▸ Available data:
┄┄┄┄┄┄

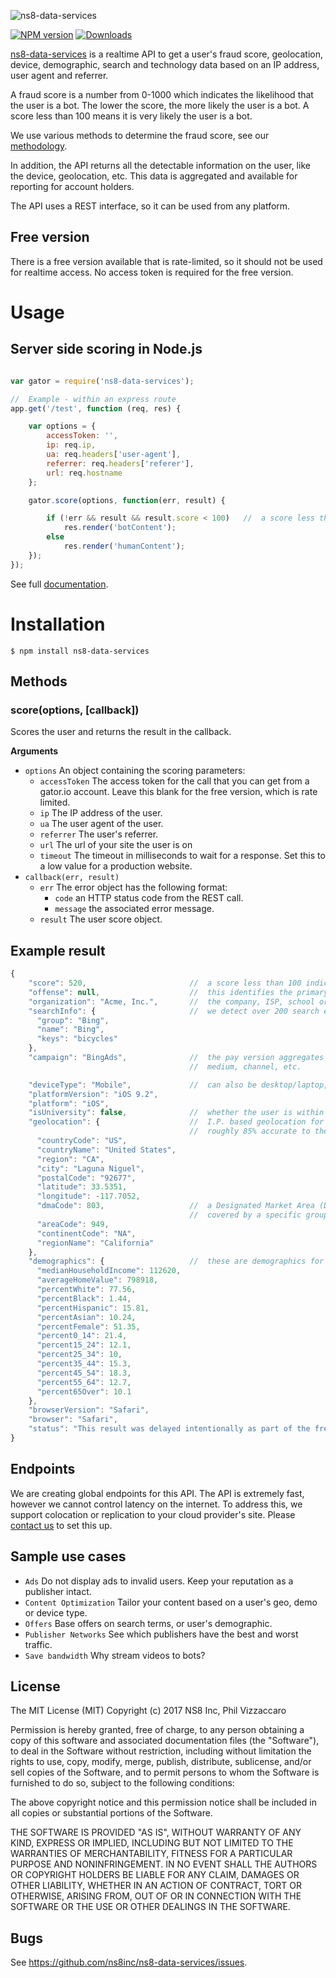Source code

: ![ns8-data-services](https://media.ns8.com/github/assets/images/ns8-data-serviced-log-DRK.png "ns8-data-services")

[![NPM version][npm-image]][npm-url] [![Downloads](http://img.shields.io/npm/dm/ns8-data-services.svg?style=flat-square)](https://npmjs.org/package/ns8-data-services)

[ns8-data-services](https://www.ns8.com/data-services/) is a realtime API to get a user's fraud score, geolocation, device, demographic, search and technology data based on an IP address, user agent and referrer.  

A fraud score is a number from 0-1000 which indicates the likelihood that the user is a bot.  The lower the score, the more likely the user is a bot.  A score less than 100 means it is very likely the user is a bot.

We use various methods to determine the fraud score, see our [methodology](https://www.ns8.com/data-services/how/).

In addition, the API returns all the detectable information on the user, like the device, geolocation, etc.  This data is aggregated and available for reporting for account holders.

The API uses a REST interface, so it can be used from any platform.

## Free version
There is a free version available that is rate-limited, so it should not be used for realtime access.  No access token is required for the free version.

# Usage

## Server side scoring in Node.js
```javascript

var gator = require('ns8-data-services');

//  Example - within an express route
app.get('/test', function (req, res) {

    var options = {
        accessToken: '',                    
        ip: req.ip,
        ua: req.headers['user-agent'],
        referrer: req.headers['referer'],
        url: req.hostname
    };

    gator.score(options, function(err, result) {

        if (!err && result && result.score < 100)   //  a score less the 100 is very likely a bot
            res.render('botContent');
        else
            res.render('humanContent');
    });
});
```
See full [documentation](https://www.ns8.com/developer/scoring).

# Installation

    $ npm install ns8-data-services


## Methods

### score(options, [callback])

Scores the user and returns the result in the callback.

__Arguments__

* `options` An object containing the scoring parameters: 
    * `accessToken` The access token for the call that you can get from a gator.io account.  Leave this blank for the free version, which is rate limited.
    * `ip` The IP address of the user.
    * `ua` The user agent of the user.
    * `referrer` The user's referrer.
    * `url` The url of your site the user is on
    * `timeout` The timeout in milliseconds to wait for a response.  Set this to a low value for a production website.
* `callback(err, result)`
    * `err` The error object has the following format:
        * `code` an HTTP status code from the REST call.
        * `message` the associated error message.
    * `result` The user score object.

## Example result
```javascript
{
    "score": 520,                       //  a score less than 100 indicates a very high likelyhood of a bot or an invalid user
    "offense": null,                    //  this identifies the primary reason a user has a low score (colocation, collusion, etc.)
    "organization": "Acme, Inc.",       //  the company, ISP, school or governmental agency of the user
    "searchInfo": {                     //  we detect over 200 search engines
      "group": "Bing",
      "name": "Bing",
      "keys": "bicycles"
    },
    "campaign": "BingAds",              //  the pay version aggregates on dozens of attributes, including campaign, source, publisher id,
                                        //  medium, channel, etc.

    "deviceType": "Mobile",             //  can also be desktop/laptop, tablet, console, TV and handheld.
    "platformVersion": "iOS 9.2",
    "platform": "iOS",
    "isUniversity": false,              //  whether the user is within a university's netblock
    "geolocation": {                    //  I.P. based geolocation for web users - this is 100% accurate to the country and
                                        //  roughly 85% accurate to the postal code level.
      "countryCode": "US",
      "countryName": "United States",
      "region": "CA",
      "city": "Laguna Niguel",
      "postalCode": "92677",
      "latitude": 33.5351,
      "longitude": -117.7052,
      "dmaCode": 803,                   //  a Designated Market Area (DMA) is a group of counties in the United States that are
                                        //  covered by a specific group of television stations.
      "areaCode": 949,
      "continentCode": "NA",
      "regionName": "California"
    },
    "demographics": {                   //  these are demographics for the postal code the user is in
      "medianHouseholdIncome": 112620,
      "averageHomeValue": 798918,
      "percentWhite": 77.56,
      "percentBlack": 1.44,
      "percentHispanic": 15.81,
      "percentAsian": 10.24,
      "percentFemale": 51.35,
      "percent0_14": 21.4,
      "percent15_24": 12.1,
      "percent25_34": 10,
      "percent35_44": 15.3,
      "percent45_54": 18.3,
      "percent55_64": 12.7,
      "percent65Over": 10.1
    },
    "browserVersion": "Safari",
    "browser": "Safari",
    "status": "This result was delayed intentionally as part of the free version.  Create an account at https://www.ns8.com/data-services/ for full speed access."
}
```

## Endpoints
We are creating global endpoints for this API.  The API is extremely fast, however we cannot control latency on the internet.  To address this, we support colocation or replication to your cloud provider's site.  Please [contact us](https://www.ns8.com/data-services/) to set this up.

## Sample use cases
- `Ads`	Do not display ads to invalid users. Keep your reputation as a publisher intact.
- `Content Optimization`	Tailor your content based on a user's geo, demo or device type.
- `Offers`	Base offers on search terms, or user's demographic.
- `Publisher Networks`	See which publishers have the best and worst traffic.
- `Save bandwidth`	Why stream videos to bots?

## License

The MIT License (MIT)
Copyright (c) 2017 NS8 Inc, Phil Vizzaccaro

Permission is hereby granted, free of charge, to any person obtaining a copy of
this software and associated documentation files (the "Software"), to deal in
the Software without restriction, including without limitation the rights to
use, copy, modify, merge, publish, distribute, sublicense, and/or sell copies of
the Software, and to permit persons to whom the Software is furnished to do so,
subject to the following conditions:

The above copyright notice and this permission notice shall be included in all
copies or substantial portions of the Software.

THE SOFTWARE IS PROVIDED "AS IS", WITHOUT WARRANTY OF ANY KIND, EXPRESS OR
IMPLIED, INCLUDING BUT NOT LIMITED TO THE WARRANTIES OF MERCHANTABILITY,
FITNESS FOR A PARTICULAR PURPOSE AND NONINFRINGEMENT. IN NO EVENT SHALL THE
AUTHORS OR COPYRIGHT HOLDERS BE LIABLE FOR ANY CLAIM, DAMAGES OR OTHER
LIABILITY, WHETHER IN AN ACTION OF CONTRACT, TORT OR OTHERWISE, ARISING FROM,
OUT OF OR IN CONNECTION WITH THE SOFTWARE OR THE USE OR OTHER DEALINGS IN THE
SOFTWARE.

## Bugs

See <https://github.com/ns8inc/ns8-data-services/issues>.


[npm-image]: https://img.shields.io/npm/v/ns8-data-services.svg?style=flat-square
[npm-url]: https://npmjs.org/package/ns8-data-services
[downloads-image]: http://img.shields.io/npm/dm/ns8-data-services.svg?style=flat-square
[downloads-url]: https://npmjs.org/package/ns8-data-services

┄┄┄┄┄┄

▸ Try it: Print all the lines above exactly as they are, but without the pictures.

▸ Task response:
Source code

: ![ns8-data-services](https://media.ns8.com/github/assets/images/ns8-data-serviced-log-DRK.png "ns8-data-services")

[![NPM version][npm-image]][npm-url] [![Downloads](http://img.shields.io/npm/dm/ns8-data-services.svg?style=flat-square)](https://npmjs.org/package/ns8-data-services)

[ns8-data-services](https://www.ns8.com/data-services/) is a realtime API to get a user's fraud score, geolocation, device, demographic, search and technology data based on an IP address, user agent and referrer.  

A fraud score is a number from 0-1000 which indicates the likelihood that the user is a bot.  The lower the score, the more likely the user is a bot.  A score less than 100 means it is very likely the user is a bot.

We use various methods to determine the fraud score, see our [methodology](https://www.ns8.com/data-services/how/).

In addition, the API returns all the detectable information on the user, like the device, geolocation, etc.  This data is aggregated and available for reporting for account holders.

The API uses a REST interface, so it can be used from any platform.

## Free version
There is a free version available that is rate-limited, so it should not be used for realtime access.  No access token is required for the free version.

# Usage

## Server side scoring in Node.js
```javascript

var gator = require('ns8-data-services');

//  Example - within an express route
app.get('/test', function (req, res) {

    var options = {
        accessToken: '',                    
        ip: req.ip,
        ua: req.headers['user-agent'],
        referrer: req.headers['referer'],
        url: req.hostname
    };

    gator.score(options, function(err, result) {

        if (!err && result && result.score < 100)   //  a score less the 100 is very likely a bot
            res.render('botContent');
        else
            res.render('humanContent');
    });
});
```
See full [documentation](https://www.ns8.com/developer/scoring).

# Installation

    $ npm install ns8-data-services


## Methods

### score(options, [callback])

Scores the user and returns the result in the callback.

__Arguments__

* `options` An object containing the scoring parameters: 
    * `accessToken` The access token for the call that you can get from a gator.io account.  Leave this blank for the free version, which is rate limited.
    * `ip` The IP address of the user.
    * `ua` The user agent of the user.
    * `referrer` The user's referrer.
    * `url` The url of your site the user is on
    * `timeout` The timeout in milliseconds to wait for a response.  Set this to a low value for a production website.
* `callback(err, result)`
    * `err` The error object has the following format:
        * `code` an HTTP status code from the REST call.
        * `message` the associated error message.
    * `result` The user score object.

## Example result
```javascript
{
    "score": 520,                       //  a score less than 100 indicates a very high likelyhood of a bot or an invalid user
    "offense": null,                    //  this identifies the primary reason a user has a low score (colocation, collusion, etc.)
    "organization": "Acme, Inc.",       //  the company, ISP, school or governmental agency of the user
    "searchInfo": {                     //  we detect over 200 search engines
      "group": "Bing",
      "name": "Bing",
      "keys": "bicycles"
    },
    "campaign": "BingAds",              //  the pay version aggregates on dozens of attributes, including campaign, source, publisher id,
                                        //  medium, channel, etc.

    "deviceType": "Mobile",             //  can also be desktop/laptop, tablet, console, TV and handheld.
    "platformVersion": "iOS 9.2",
    "platform": "iOS",
    "isUniversity": false,              //  whether the user is within a university's netblock
    "geolocation": {                    //  I.P. based geolocation for web users - this is 100% accurate to the country and
                                        //  roughly 85% accurate to the postal code level.
      "countryCode": "US",
      "countryName": "United States",
      "region": "CA",
      "city": "Laguna Niguel",
      "postalCode": "92677",
      "latitude": 33.5351,
      "longitude": -117.7052,
      "dmaCode": 803,                   //  a Designated Market Area (DMA) is a group of counties in the United States that are
                                        //  covered by a specific group of television stations.
      "areaCode": 949,
      "continentCode": "NA",
      "regionName": "California"
    },
    "demographics": {                   //  these are demographics for the postal code the user is in
      "medianHouseholdIncome": 112620,
      "averageHomeValue": 798918,
      "percentWhite": 77.56,
      "percentBlack": 1.44,
      "percentHispanic": 15.81,
      "percentAsian": 10.24,
      "percentFemale": 51.35,
      "percent0_14": 21.4,
      "percent15_24": 12.1,
      "percent25_34": 10,
      "percent35_44": 15.3,
      "percent45_54": 18.3,
      "percent55_64": 12.7,
      "percent65Over": 10.1
    },
    "browserVersion": "Safari",
    "browser": "Safari",
    "status": "This result was delayed intentionally as part of the free version.  Create an account at https://www.ns8.com/data-services/ for full speed access."
}
```

## Endpoints
We are creating global endpoints for this API.  The API is extremely fast, however we cannot control latency on the internet.  To address this, we support colocation or replication to your cloud provider's site.  Please [contact us](https://www.ns8.com/data-services/) to set this up.

## Sample use cases
- `Ads`	Do not display ads to invalid users. Keep your reputation as a publisher intact.
- `Content Optimization`	Tailor your content based on a user's geo, demo or device type.
- `Offers`	Base offers on search terms, or user's demographic.
- `Publisher Networks`	See which publishers have the best and worst traffic.
- `Save bandwidth`	Why stream videos to bots?

## License

The MIT License (MIT)
Copyright (c) 2017 NS8 Inc, Phil Vizzaccaro

Permission is hereby granted, free of charge, to any person obtaining a copy of
this software and associated documentation files (the "Software"), to deal in
the Software without restriction, including without limitation the rights to
use, copy, modify, merge, publish, distribute, sublicense, and/or sell copies of
the Software, and to permit persons to whom the Software is furnished to do so,
subject to the following conditions:

The above copyright notice and this permission notice shall be included in all
copies or substantial portions of the Software.

THE SOFTWARE IS PROVIDED "AS IS", WITHOUT WARRANTY OF ANY KIND, EXPRESS OR
IMPLIED, INCLUDING BUT NOT LIMITED TO THE WARRANTIES OF MERCHANTABILITY,
FITNESS FOR A PARTICULAR PURPOSE AND NONINFRINGEMENT. IN NO EVENT SHALL THE
AUTHORS OR COPYRIGHT HOLDERS BE LIABLE FOR ANY CLAIM, DAMAGES OR OTHER
LIABILITY, WHETHER IN AN ACTION OF CONTRACT, TORT OR OTHERWISE, ARISING FROM,
OUT OF OR IN CONNECTION WITH THE SOFTWARE OR THE USE OR OTHER DEALINGS IN THE
SOFTWARE.

## Bugs

See <https://github.com/ns8inc/ns8-data-services/issues>.


[npm-image]: https://img.shields.io/npm/v/ns8-data-services.svg?style=flat-square
[npm-url]: https://npmjs.org/package/ns8-data-services
[downloads-image]: http://img.shields.io/npm/dm/ns8-data-services.svg?style=flat-square
[downloads-url]: https://npmjs.org/package/ns8-data-services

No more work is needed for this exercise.